The availability of additional authorized shares of Common Stock and Class A
Common Stock will also enable the Company to act promptly when the Board of
Directors determines that the issuance of additional shares of Common Stock and
Class A Common Stock is advisable. It is possible that shares of Common Stock
and Class A Common Stock may be issued at a time and under circumstances which
may increase or decrease earnings per share and increase or decrease the book
value per share of shares presently held.
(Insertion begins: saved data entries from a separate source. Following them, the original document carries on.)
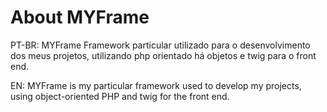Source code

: <h1>About MYFrame</h1>

PT-BR:
MYFrame Framework particular utilizado para o desenvolvimento dos meus projetos, utilizando php orientado há objetos e twig para o front end.

EN:
MYFrame is my particular framework used to develop my projects, using object-oriented PHP and twig for the front end.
If the proposed amendment is
approved by stockholders, no further authorization for the issuance of the
newly authorized Common Stock and Class A Common Stock will be solicited prior
to such issuance.
The Company has no current plans to issue any of the additional
authorized shares of Common Stock or Class A Common Stock, should the proposed
amendment be approved by the Company's stockholders.
The proposed amendment to the Articles of Incorporation must be
approved by the affirmative vote of a majority of the aggregate number of votes
entitled to be cast thereon.
THE BOARD OF DIRECTORS OF THE COMPANY RECOMMENDS THAT THE COMPANY'S
STOCKHOLDERS VOTE FOR THE PROPOSED AMENDMENT TO THE ARTICLES OF INCORPORATION.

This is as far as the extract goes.